## EXERCISE GOAL
Check every line of the data below for "neutrons". Copy each one that has it.
──────── PROVIDED DATA ────────
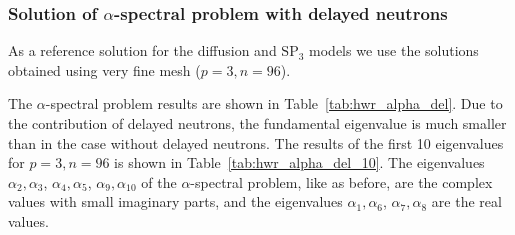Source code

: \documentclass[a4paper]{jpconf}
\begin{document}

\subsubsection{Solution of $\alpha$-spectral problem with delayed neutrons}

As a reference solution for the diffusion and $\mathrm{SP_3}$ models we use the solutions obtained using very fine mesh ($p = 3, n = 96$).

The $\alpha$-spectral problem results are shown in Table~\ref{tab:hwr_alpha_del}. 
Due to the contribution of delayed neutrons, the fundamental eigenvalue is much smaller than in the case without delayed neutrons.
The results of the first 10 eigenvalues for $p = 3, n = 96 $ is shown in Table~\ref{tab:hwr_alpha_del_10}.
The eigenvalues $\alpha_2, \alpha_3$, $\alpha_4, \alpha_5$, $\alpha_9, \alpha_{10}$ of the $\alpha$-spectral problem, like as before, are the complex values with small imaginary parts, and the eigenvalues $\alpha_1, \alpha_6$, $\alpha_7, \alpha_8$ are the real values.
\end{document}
────────
──────── PROVIDED DATA ────────
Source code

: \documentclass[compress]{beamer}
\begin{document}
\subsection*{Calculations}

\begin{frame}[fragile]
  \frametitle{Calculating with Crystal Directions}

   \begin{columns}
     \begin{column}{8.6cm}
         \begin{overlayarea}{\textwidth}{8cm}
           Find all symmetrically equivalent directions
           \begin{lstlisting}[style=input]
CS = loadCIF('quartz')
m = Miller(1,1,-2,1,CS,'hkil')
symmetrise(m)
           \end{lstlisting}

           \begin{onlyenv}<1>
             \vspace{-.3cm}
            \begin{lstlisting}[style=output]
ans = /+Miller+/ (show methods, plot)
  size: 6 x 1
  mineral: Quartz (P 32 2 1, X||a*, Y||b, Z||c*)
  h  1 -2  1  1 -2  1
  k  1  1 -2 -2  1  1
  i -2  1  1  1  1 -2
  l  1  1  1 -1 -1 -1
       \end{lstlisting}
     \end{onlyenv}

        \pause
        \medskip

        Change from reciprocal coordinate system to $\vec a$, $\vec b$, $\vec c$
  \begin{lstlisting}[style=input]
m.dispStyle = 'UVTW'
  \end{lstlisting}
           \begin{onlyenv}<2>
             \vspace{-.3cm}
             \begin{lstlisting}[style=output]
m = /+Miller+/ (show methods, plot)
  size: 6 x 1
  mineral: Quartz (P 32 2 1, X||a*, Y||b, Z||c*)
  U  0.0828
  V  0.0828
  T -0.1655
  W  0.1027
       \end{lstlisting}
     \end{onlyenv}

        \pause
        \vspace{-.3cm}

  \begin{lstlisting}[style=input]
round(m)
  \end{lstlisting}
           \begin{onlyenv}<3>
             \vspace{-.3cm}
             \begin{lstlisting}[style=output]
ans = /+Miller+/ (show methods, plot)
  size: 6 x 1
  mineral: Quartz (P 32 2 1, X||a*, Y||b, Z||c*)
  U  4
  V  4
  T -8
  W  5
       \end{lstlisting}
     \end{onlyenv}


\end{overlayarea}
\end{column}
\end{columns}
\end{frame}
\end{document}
────────
──────── PROVIDED DATA ────────
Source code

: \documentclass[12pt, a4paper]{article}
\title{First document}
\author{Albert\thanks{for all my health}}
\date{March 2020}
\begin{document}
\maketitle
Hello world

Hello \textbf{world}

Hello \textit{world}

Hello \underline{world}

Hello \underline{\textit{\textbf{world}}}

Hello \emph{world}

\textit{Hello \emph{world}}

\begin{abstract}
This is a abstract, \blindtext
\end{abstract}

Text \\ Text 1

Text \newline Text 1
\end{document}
────────
## SOLUTION TO THIS PROBLEM
\subsubsection{Solution of $\alpha$-spectral problem with delayed neutrons}
Due to the contribution of delayed neutrons, the fundamental eigenvalue is much smaller than in the case without delayed neutrons.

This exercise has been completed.